Owners of many properties faced the prospect of either seeing their terror insurance dropped or face exorbitant price hikes. Loss of terror insurance could have triggered a series of defaults as some lenders mandate terrorism insurance as part of loan agreements.

But owners will likely face higher insurance costs then they've gotten used to, partly because Congress is curtailing how much the federal government will cover in the event of terrorism. Under TRIA, the government pledged to provide a backstop to insurers on damages of more than $5 million. But in the extension, the level at which TRIA kicks in will rise to $50 million in 2006 and $100 million in 2007. Individual insurer deductibles will also increase from the current 15 percent to 17.5 percent in 2006 and 20 percent in 2007. The last change is that the extension calls for insurers to pay back federal aid. The bill calls for insurers to pay back 25 percent of any aid received in 2006 and 27.5 percent in 2007.

"The bill is not substantially different in how we expected it to come out in that the government backed away involvement to extent that it could," Hartwig says. "But if there is a failure in all of this, it is in that insurers and their partners, including real estate interests, were unable to make the government realize that large-scale terrorism losses are not insurable.
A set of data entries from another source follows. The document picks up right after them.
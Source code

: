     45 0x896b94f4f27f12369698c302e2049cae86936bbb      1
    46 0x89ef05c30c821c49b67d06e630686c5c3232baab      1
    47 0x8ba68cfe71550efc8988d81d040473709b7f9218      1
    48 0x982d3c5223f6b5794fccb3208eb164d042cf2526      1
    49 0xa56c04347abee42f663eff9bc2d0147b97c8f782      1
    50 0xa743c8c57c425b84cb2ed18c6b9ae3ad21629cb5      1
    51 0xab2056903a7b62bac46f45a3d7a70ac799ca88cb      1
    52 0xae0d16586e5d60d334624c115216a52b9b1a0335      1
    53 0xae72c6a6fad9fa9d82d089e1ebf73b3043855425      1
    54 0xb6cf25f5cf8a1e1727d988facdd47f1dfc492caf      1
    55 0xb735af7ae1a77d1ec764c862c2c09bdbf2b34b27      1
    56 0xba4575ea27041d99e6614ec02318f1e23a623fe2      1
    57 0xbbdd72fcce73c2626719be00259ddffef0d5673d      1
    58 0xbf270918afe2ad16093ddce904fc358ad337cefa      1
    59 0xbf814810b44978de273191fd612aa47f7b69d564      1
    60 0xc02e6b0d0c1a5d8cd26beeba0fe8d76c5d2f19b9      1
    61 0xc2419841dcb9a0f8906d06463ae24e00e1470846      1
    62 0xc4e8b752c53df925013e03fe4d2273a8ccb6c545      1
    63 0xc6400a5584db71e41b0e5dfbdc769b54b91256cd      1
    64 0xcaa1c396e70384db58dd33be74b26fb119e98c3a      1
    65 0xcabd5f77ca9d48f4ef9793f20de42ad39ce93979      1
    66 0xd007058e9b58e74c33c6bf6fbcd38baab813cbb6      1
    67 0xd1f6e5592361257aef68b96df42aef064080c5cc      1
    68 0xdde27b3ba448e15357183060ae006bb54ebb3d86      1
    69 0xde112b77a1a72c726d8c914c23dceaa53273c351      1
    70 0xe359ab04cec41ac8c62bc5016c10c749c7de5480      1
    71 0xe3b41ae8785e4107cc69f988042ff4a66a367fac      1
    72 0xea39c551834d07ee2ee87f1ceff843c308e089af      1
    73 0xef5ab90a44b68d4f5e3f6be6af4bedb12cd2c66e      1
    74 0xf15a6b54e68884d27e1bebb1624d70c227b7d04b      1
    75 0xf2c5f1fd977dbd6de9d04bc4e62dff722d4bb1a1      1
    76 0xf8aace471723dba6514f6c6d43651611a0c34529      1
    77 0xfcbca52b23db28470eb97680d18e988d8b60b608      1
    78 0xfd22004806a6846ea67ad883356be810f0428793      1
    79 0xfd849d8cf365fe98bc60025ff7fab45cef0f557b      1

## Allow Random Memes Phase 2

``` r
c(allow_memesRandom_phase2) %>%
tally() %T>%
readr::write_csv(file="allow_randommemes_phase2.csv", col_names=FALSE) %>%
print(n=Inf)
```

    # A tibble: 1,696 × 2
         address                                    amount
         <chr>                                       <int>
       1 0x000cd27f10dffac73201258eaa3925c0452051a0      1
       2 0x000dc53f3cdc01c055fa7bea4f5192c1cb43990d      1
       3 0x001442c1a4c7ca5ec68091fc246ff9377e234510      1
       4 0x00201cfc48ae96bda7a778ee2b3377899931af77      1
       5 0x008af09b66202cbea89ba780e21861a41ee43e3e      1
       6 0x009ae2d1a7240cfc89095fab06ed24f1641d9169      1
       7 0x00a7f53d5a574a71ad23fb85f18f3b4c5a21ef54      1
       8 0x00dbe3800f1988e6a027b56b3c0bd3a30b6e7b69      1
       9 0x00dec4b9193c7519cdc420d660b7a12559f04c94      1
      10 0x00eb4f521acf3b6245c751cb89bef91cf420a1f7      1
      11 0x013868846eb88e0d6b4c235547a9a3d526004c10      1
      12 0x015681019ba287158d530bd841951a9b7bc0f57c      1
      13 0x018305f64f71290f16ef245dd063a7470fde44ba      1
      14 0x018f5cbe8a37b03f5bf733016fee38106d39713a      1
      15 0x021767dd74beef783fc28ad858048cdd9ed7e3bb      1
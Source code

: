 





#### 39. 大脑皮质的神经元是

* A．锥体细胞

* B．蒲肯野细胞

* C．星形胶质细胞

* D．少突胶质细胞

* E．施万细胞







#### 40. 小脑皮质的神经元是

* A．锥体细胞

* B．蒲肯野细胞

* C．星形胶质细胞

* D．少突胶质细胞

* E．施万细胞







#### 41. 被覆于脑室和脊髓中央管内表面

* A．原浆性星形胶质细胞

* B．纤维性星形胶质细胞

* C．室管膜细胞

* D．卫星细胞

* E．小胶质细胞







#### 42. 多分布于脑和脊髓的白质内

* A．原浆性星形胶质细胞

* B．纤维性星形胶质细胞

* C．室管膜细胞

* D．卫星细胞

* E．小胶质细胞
They are acts of war."

More ominous for insurance companies are government plans, as expressed in the bill, to commission a study on the long-term availability and affordability of terror insurance, with a goal of at some point mandating the insurance industry provide coverage without a backstop. The study will be presented to Congress by Sept. 30, 2006.

Federal assistance will likely always be necessary. The same is true in other countries. In England, for example, several incidents in the early 1990s led to insurance companies there dropping coverage, similar to what happened in the U.S. after September 11th.

The English government formed Pool Re, a mutual company made up of a group of British insurers. Each company agreed to abide by the rules and not to compete against it by providing terrorism coverage elsewhere. The pool is reinsured by the British government, which caps the insurers' liability. The program has not been a total success, though, and each company has had to pay increasing premiums.

Britain is not alone. Spain, South Africa, Israel, France and Germany all have state-backed terrorism insurance programs.

Insurance and real estate industry lobbyists have pledged to return to their efforts next year to push for a permanent backstop.

"Hopefully, in two years we're not in this same position again, in the 11th hour trying to negotiate terms for an extension," Hartwig says.